星の加護は、“星の理”と心を通わせることで宿るんだって。

でも、機械に頼ったら、その絆が消えてしまう――。

だから、村ではどんなに不便でも、機械を使っちゃいけないって……」


 カティアが苦笑まじりにまとめる。


「それが村の掟だ。たとえAIや人間社会がどんなに機械に頼っても、

私たちは自分たちの力だけで生きていく。

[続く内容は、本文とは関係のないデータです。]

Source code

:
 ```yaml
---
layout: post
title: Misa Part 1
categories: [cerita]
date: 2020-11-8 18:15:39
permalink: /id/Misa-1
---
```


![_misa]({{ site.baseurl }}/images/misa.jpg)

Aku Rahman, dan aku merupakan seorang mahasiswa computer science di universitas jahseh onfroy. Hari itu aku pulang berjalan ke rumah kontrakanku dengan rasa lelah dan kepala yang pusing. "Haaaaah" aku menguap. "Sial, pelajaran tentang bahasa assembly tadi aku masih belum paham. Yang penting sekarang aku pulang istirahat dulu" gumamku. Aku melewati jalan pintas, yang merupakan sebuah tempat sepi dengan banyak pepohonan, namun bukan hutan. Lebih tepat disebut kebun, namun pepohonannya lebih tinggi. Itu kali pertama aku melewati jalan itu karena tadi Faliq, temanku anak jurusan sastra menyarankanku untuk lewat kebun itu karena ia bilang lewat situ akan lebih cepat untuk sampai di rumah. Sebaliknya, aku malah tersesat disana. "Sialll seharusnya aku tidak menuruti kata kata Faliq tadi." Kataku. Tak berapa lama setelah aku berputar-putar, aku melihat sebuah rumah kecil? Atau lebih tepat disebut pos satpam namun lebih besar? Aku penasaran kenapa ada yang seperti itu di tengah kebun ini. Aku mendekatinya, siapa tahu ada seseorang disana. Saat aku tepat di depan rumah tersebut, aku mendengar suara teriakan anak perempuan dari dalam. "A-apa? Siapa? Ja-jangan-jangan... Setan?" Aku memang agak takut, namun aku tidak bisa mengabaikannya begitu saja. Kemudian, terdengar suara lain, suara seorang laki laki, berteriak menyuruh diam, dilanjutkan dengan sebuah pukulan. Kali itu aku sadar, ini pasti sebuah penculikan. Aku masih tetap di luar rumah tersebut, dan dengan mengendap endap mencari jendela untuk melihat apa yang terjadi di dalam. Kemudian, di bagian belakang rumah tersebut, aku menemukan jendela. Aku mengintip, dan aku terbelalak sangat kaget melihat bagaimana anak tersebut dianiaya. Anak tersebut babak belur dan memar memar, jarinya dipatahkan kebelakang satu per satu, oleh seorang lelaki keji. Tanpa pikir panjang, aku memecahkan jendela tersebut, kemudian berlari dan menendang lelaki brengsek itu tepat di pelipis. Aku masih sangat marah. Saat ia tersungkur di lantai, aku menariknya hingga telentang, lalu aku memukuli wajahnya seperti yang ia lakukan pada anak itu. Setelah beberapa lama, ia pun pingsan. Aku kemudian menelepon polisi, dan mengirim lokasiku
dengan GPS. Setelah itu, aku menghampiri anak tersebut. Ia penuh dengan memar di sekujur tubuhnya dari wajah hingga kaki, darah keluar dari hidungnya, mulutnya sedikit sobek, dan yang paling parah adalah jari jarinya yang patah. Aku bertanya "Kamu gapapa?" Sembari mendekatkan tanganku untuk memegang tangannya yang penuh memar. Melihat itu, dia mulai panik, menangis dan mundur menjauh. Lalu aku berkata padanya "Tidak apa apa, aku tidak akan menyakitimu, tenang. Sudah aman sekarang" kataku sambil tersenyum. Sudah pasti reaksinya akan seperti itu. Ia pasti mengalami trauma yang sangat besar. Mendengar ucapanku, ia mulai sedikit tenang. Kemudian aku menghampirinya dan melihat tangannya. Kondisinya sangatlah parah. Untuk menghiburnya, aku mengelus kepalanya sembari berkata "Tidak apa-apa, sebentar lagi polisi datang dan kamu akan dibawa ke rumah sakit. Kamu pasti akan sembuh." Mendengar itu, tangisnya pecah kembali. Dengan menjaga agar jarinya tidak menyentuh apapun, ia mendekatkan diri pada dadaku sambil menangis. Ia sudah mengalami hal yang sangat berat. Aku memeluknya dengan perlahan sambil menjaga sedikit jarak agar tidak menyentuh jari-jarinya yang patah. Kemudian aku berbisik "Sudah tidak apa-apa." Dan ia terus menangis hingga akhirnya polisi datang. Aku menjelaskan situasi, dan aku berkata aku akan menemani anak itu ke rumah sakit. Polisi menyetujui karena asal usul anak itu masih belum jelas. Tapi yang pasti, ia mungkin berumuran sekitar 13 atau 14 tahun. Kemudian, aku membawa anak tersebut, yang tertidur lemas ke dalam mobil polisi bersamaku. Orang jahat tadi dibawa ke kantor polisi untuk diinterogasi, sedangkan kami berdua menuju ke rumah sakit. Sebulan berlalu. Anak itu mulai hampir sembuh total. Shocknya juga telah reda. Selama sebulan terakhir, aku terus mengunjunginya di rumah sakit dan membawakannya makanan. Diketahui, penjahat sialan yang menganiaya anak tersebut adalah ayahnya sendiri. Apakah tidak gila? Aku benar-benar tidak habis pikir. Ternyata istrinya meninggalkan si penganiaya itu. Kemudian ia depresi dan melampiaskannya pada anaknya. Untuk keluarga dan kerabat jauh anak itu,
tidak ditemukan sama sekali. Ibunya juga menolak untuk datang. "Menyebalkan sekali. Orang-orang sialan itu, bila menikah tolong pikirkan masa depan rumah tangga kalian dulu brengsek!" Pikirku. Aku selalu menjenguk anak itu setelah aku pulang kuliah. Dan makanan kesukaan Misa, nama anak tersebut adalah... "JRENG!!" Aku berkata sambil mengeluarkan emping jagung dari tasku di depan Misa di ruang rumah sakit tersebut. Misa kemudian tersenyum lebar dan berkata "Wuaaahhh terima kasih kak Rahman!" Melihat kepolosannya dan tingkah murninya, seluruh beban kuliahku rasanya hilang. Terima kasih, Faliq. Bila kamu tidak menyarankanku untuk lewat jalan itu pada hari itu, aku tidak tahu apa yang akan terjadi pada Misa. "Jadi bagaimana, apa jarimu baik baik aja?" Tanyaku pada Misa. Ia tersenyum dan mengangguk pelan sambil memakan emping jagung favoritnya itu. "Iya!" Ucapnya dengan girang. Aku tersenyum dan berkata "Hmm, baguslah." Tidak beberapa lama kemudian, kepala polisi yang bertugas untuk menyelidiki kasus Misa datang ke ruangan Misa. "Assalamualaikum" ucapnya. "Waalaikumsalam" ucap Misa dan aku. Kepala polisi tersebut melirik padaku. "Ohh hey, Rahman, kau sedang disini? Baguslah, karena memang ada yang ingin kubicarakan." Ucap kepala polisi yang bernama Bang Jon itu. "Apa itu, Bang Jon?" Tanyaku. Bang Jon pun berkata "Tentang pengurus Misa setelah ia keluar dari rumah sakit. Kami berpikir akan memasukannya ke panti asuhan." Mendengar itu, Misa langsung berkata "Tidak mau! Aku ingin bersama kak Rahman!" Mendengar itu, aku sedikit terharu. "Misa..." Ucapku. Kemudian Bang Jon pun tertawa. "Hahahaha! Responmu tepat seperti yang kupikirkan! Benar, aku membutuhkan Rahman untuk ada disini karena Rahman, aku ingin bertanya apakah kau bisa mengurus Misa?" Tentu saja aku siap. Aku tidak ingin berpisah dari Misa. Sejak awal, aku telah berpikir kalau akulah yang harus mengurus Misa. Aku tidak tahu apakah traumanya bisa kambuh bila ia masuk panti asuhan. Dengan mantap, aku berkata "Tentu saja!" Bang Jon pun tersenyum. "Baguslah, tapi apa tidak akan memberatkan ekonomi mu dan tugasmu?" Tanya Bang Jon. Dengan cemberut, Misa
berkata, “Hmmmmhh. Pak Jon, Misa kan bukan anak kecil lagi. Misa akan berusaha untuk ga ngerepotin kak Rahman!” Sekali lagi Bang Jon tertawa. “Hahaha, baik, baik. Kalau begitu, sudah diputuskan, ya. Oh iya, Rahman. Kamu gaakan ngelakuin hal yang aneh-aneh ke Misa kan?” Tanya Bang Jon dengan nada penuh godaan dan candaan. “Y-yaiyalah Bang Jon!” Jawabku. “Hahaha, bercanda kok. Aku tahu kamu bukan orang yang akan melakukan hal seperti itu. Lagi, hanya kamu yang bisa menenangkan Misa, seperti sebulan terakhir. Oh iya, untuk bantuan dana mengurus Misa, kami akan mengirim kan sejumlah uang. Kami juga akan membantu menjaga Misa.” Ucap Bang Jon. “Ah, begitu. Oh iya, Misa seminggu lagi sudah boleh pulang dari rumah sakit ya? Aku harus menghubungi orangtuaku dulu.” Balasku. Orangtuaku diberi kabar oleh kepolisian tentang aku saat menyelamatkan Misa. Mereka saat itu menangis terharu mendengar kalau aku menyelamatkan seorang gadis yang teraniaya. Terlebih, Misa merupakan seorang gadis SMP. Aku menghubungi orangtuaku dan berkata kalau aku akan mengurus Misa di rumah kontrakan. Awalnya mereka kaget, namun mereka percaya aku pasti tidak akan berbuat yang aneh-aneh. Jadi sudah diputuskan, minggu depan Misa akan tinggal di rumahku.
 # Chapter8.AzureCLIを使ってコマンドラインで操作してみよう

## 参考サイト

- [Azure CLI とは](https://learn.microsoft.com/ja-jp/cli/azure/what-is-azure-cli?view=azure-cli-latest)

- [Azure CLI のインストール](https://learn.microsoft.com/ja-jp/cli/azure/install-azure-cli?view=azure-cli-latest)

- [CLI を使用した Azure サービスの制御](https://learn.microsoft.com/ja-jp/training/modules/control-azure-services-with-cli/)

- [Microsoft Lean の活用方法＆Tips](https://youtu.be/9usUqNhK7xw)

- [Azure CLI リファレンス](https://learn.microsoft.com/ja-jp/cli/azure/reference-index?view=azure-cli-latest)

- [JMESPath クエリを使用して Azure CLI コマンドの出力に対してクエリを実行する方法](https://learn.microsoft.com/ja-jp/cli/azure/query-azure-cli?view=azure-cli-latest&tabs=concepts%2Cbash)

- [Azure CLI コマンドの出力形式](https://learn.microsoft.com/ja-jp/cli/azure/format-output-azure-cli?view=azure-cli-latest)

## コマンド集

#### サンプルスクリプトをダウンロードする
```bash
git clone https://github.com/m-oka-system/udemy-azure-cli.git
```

それが、星霊族としての誇りだ」


 


 石造りの小屋の中、みんなが一瞬黙り込む。

 外の世界がどれだけ変わっても、

 この村の中では、星の光と掟だけが揺るがない道標だった。


 


 だが、その“誇り”も今や風前の灯火。

 AIは人知れず星霊族の村に興味を示し、監視を強めている。

 見回りのAIドローンは、ただのパトロールではなく、何かを探るように村を観察し続けていた。


 


(AIは星霊族に何を求めているんだろう……?)


 ユノは無意識にペンダントを握りしめる。

 自分たちが“希望”と呼ばれた時代は、もう遠い昔のこと。

 それでも、仲間たちとこの掟だけは守り抜きたい――

 そんな思いがユノの胸に灯るのだった。